В 1848 году вышло «Das Wesen des Christenthums» Фейербаха, и
сочинение это произвело на Маркса и Энгельса (по рассказам этого последнего)
такое впечатление, что оба они сразу стали фейербахианцами. В
«Для Германии критика религии в существе закончена (!!), а критика религии есть предположение всякой критики. Основание нерелигиозной критики таково: человек делает религию, а не религия делает человека. Именно религия есть самосознание и самочувствие человека, который или не нашел себя, или же снова себя потерял. Но человек не есть абстрактное, вне мира стоящее существо. Человек— это есть мир людей, государство, общество. Это государство, это общество производят религию, извращенное сознание мира, потому что они сами представляют извращенный мир. Религия есть общая теория этого мира, ее энциклопедический компендиум, ее логика в популярной форме, ее спиритуалистический point d'honneur, ее энтузиазм, се моральная санкция, ее торжественное восполнение, ее всеобщее основание для утешения и оправдания. Она есть фантастическое осуществление человеческой сущности (Wesen — обычный термин Фейербаха), ибо человеческая сущность не обладает истинной действительностью. Борьба против религии посредственно есть, стало быть, и борьба против того мира, духовным ароматом которого является религия. Религиозное убожество (Elend) в одних есть выражение действительного убожества, в других есть протест против действительного убожества. Религия есть вздох утесненного создания, настроение бессердечного (herzlozen) мира, а также дух бездушной эпохи. Она есть опиум для народа.

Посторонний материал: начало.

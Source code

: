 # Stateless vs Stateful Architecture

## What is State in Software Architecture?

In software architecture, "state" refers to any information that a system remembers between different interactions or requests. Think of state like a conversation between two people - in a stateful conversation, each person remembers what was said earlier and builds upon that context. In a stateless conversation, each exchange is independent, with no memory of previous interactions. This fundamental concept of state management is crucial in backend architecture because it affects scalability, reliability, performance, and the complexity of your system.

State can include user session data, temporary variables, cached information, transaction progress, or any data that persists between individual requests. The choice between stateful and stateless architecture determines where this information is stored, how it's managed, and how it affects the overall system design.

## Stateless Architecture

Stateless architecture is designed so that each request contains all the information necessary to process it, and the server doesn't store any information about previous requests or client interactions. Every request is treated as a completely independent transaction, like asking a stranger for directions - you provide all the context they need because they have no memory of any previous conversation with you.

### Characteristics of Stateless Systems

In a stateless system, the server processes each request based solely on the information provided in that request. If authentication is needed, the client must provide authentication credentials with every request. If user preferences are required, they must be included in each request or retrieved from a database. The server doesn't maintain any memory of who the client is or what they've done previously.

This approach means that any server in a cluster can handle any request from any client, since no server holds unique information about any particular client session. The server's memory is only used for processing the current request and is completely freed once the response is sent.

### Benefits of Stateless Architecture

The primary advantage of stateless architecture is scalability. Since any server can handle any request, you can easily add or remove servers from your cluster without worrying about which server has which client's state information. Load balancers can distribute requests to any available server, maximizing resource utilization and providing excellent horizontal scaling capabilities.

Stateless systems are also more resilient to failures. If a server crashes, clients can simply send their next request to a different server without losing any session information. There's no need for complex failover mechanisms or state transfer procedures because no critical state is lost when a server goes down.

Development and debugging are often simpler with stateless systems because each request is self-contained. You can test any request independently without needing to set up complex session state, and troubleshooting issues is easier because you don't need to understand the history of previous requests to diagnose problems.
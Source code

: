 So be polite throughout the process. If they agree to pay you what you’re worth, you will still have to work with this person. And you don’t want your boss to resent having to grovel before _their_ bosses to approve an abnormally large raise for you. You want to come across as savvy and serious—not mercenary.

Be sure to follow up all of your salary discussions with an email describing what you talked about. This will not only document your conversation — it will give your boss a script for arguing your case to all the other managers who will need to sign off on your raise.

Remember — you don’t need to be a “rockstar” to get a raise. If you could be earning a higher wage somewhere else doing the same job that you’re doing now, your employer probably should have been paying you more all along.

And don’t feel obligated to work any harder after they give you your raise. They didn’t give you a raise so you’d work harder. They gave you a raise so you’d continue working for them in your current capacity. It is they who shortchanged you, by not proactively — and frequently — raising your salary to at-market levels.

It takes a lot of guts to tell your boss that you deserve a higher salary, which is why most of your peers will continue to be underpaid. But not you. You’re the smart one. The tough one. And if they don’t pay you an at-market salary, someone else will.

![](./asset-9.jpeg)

Уничтожение религии как иллюзорного счастия народа есть требование его действительного счастья. Требование устранения иллюзий относительно своего существования есть требование устранения такого состояния, которое требует иллюзий. Таким образом, критика иллюзий в существе дела есть критика юдоли скорби, в которой призраком святости является религия. Критика сорвала с цепей воображаемые цветы не затем, чтобы человек нес лишенные фантазии, утешения цепи, но затем, чтобы он сбросил цепи и стал срывать живые цветы. Критика религии разочаровывает человека, чтобы он думал, действовал, определяя окружающую действительность как разочарованный, образумившийся человек, чтоб он двигался около самого себя, следовательно, около действительного своего солнца».